ABOUT THIS TASK:
Write out exactly, please, every line from the beginning of the entries to the line holding "[authorizationStateFlow](authorization-state-flow.md) | emits", and no pictures.

== SUPPLIED MATERIAL

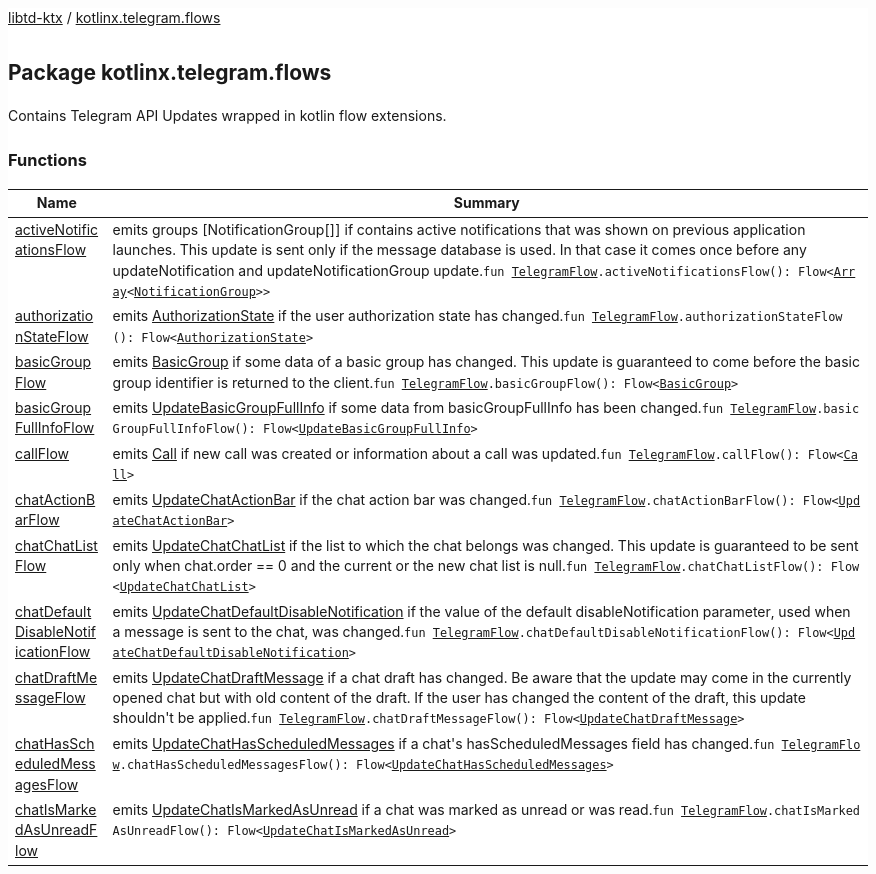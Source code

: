 [libtd-ktx](../index.md) / [kotlinx.telegram.flows](./index.md)

## Package kotlinx.telegram.flows

Contains Telegram API Updates wrapped in kotlin flow extensions.

### Functions

| Name | Summary |
|---|---|
| [activeNotificationsFlow](active-notifications-flow.md) | emits groups [NotificationGroup[]] if contains active notifications that was shown on previous application launches. This update is sent only if the message database is used. In that case it comes once before any updateNotification and updateNotificationGroup update.`fun `[`TelegramFlow`](../kotlinx.telegram.core/-telegram-flow/index.md)`.activeNotificationsFlow(): Flow<`[`Array`](https://kotlinlang.org/api/latest/jvm/stdlib/kotlin/-array/index.html)`<`[`NotificationGroup`](https://tdlibx.github.io/td/docs/org/drinkless/td/libcore/telegram/TdApi/NotificationGroup.html)`>>` |
| [authorizationStateFlow](authorization-state-flow.md) | emits [AuthorizationState](https://tdlibx.github.io/td/docs/org/drinkless/td/libcore/telegram/TdApi/AuthorizationState.html) if the user authorization state has changed.`fun `[`TelegramFlow`](../kotlinx.telegram.core/-telegram-flow/index.md)`.authorizationStateFlow(): Flow<`[`AuthorizationState`](https://tdlibx.github.io/td/docs/org/drinkless/td/libcore/telegram/TdApi/AuthorizationState.html)`>` |
| [basicGroupFlow](basic-group-flow.md) | emits [BasicGroup](https://tdlibx.github.io/td/docs/org/drinkless/td/libcore/telegram/TdApi/BasicGroup.html) if some data of a basic group has changed. This update is guaranteed to come before the basic group identifier is returned to the client.`fun `[`TelegramFlow`](../kotlinx.telegram.core/-telegram-flow/index.md)`.basicGroupFlow(): Flow<`[`BasicGroup`](https://tdlibx.github.io/td/docs/org/drinkless/td/libcore/telegram/TdApi/BasicGroup.html)`>` |
| [basicGroupFullInfoFlow](basic-group-full-info-flow.md) | emits [UpdateBasicGroupFullInfo](https://tdlibx.github.io/td/docs/org/drinkless/td/libcore/telegram/TdApi/UpdateBasicGroupFullInfo.html) if some data from basicGroupFullInfo has been changed.`fun `[`TelegramFlow`](../kotlinx.telegram.core/-telegram-flow/index.md)`.basicGroupFullInfoFlow(): Flow<`[`UpdateBasicGroupFullInfo`](https://tdlibx.github.io/td/docs/org/drinkless/td/libcore/telegram/TdApi/UpdateBasicGroupFullInfo.html)`>` |
| [callFlow](call-flow.md) | emits [Call](https://tdlibx.github.io/td/docs/org/drinkless/td/libcore/telegram/TdApi/Call.html) if new call was created or information about a call was updated.`fun `[`TelegramFlow`](../kotlinx.telegram.core/-telegram-flow/index.md)`.callFlow(): Flow<`[`Call`](https://tdlibx.github.io/td/docs/org/drinkless/td/libcore/telegram/TdApi/Call.html)`>` |
| [chatActionBarFlow](chat-action-bar-flow.md) | emits [UpdateChatActionBar](https://tdlibx.github.io/td/docs/org/drinkless/td/libcore/telegram/TdApi/UpdateChatActionBar.html) if the chat action bar was changed.`fun `[`TelegramFlow`](../kotlinx.telegram.core/-telegram-flow/index.md)`.chatActionBarFlow(): Flow<`[`UpdateChatActionBar`](https://tdlibx.github.io/td/docs/org/drinkless/td/libcore/telegram/TdApi/UpdateChatActionBar.html)`>` |
| [chatChatListFlow](chat-chat-list-flow.md) | emits [UpdateChatChatList](https://tdlibx.github.io/td/docs/org/drinkless/td/libcore/telegram/TdApi/UpdateChatChatList.html) if the list to which the chat belongs was changed. This update is guaranteed to be sent only when chat.order == 0 and the current or the new chat list is null.`fun `[`TelegramFlow`](../kotlinx.telegram.core/-telegram-flow/index.md)`.chatChatListFlow(): Flow<`[`UpdateChatChatList`](https://tdlibx.github.io/td/docs/org/drinkless/td/libcore/telegram/TdApi/UpdateChatChatList.html)`>` |
| [chatDefaultDisableNotificationFlow](chat-default-disable-notification-flow.md) | emits [UpdateChatDefaultDisableNotification](https://tdlibx.github.io/td/docs/org/drinkless/td/libcore/telegram/TdApi/UpdateChatDefaultDisableNotification.html) if the value of the default disableNotification parameter, used when a message is sent to the chat, was changed.`fun `[`TelegramFlow`](../kotlinx.telegram.core/-telegram-flow/index.md)`.chatDefaultDisableNotificationFlow(): Flow<`[`UpdateChatDefaultDisableNotification`](https://tdlibx.github.io/td/docs/org/drinkless/td/libcore/telegram/TdApi/UpdateChatDefaultDisableNotification.html)`>` |
| [chatDraftMessageFlow](chat-draft-message-flow.md) | emits [UpdateChatDraftMessage](https://tdlibx.github.io/td/docs/org/drinkless/td/libcore/telegram/TdApi/UpdateChatDraftMessage.html) if a chat draft has changed. Be aware that the update may come in the currently opened chat but with old content of the draft. If the user has changed the content of the draft, this update shouldn't be applied.`fun `[`TelegramFlow`](../kotlinx.telegram.core/-telegram-flow/index.md)`.chatDraftMessageFlow(): Flow<`[`UpdateChatDraftMessage`](https://tdlibx.github.io/td/docs/org/drinkless/td/libcore/telegram/TdApi/UpdateChatDraftMessage.html)`>` |
| [chatHasScheduledMessagesFlow](chat-has-scheduled-messages-flow.md) | emits [UpdateChatHasScheduledMessages](https://tdlibx.github.io/td/docs/org/drinkless/td/libcore/telegram/TdApi/UpdateChatHasScheduledMessages.html) if a chat's hasScheduledMessages field has changed.`fun `[`TelegramFlow`](../kotlinx.telegram.core/-telegram-flow/index.md)`.chatHasScheduledMessagesFlow(): Flow<`[`UpdateChatHasScheduledMessages`](https://tdlibx.github.io/td/docs/org/drinkless/td/libcore/telegram/TdApi/UpdateChatHasScheduledMessages.html)`>` |
| [chatIsMarkedAsUnreadFlow](chat-is-marked-as-unread-flow.md) | emits [UpdateChatIsMarkedAsUnread](https://tdlibx.github.io/td/docs/org/drinkless/td/libcore/telegram/TdApi/UpdateChatIsMarkedAsUnread.html) if a chat was marked as unread or was read.`fun `[`TelegramFlow`](../kotlinx.telegram.core/-telegram-flow/index.md)`.chatIsMarkedAsUnreadFlow(): Flow<`[`UpdateChatIsMarkedAsUnread`](https://tdlibx.github.io/td/docs/org/drinkless/td/libcore/telegram/TdApi/UpdateChatIsMarkedAsUnread.html)`>` |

====

RESPONSE TO THIS EXERCISE:
Source code

: [libtd-ktx](../index.md) / [kotlinx.telegram.flows](./index.md)

## Package kotlinx.telegram.flows

Contains Telegram API Updates wrapped in kotlin flow extensions.

### Functions

| Name | Summary |
|---|---|
| [activeNotificationsFlow](active-notifications-flow.md) | emits groups [NotificationGroup[]] if contains active notifications that was shown on previous application launches. This update is sent only if the message database is used. In that case it comes once before any updateNotification and updateNotificationGroup update.`fun `[`TelegramFlow`](../kotlinx.telegram.core/-telegram-flow/index.md)`.activeNotificationsFlow(): Flow<`[`Array`](https://kotlinlang.org/api/latest/jvm/stdlib/kotlin/-array/index.html)`<`[`NotificationGroup`](https://tdlibx.github.io/td/docs/org/drinkless/td/libcore/telegram/TdApi/NotificationGroup.html)`>>` |
| [authorizationStateFlow](authorization-state-flow.md) | emits [AuthorizationState](https://tdlibx.github.io/td/docs/org/drinkless/td/libcore/telegram/TdApi/AuthorizationState.html) if the user authorization state has changed.`fun `[`TelegramFlow`](../kotlinx.telegram.core/-telegram-flow/index.md)`.authorizationStateFlow(): Flow<`[`AuthorizationState`](https://tdlibx.github.io/td/docs/org/drinkless/td/libcore/telegram/TdApi/AuthorizationState.html)`>` |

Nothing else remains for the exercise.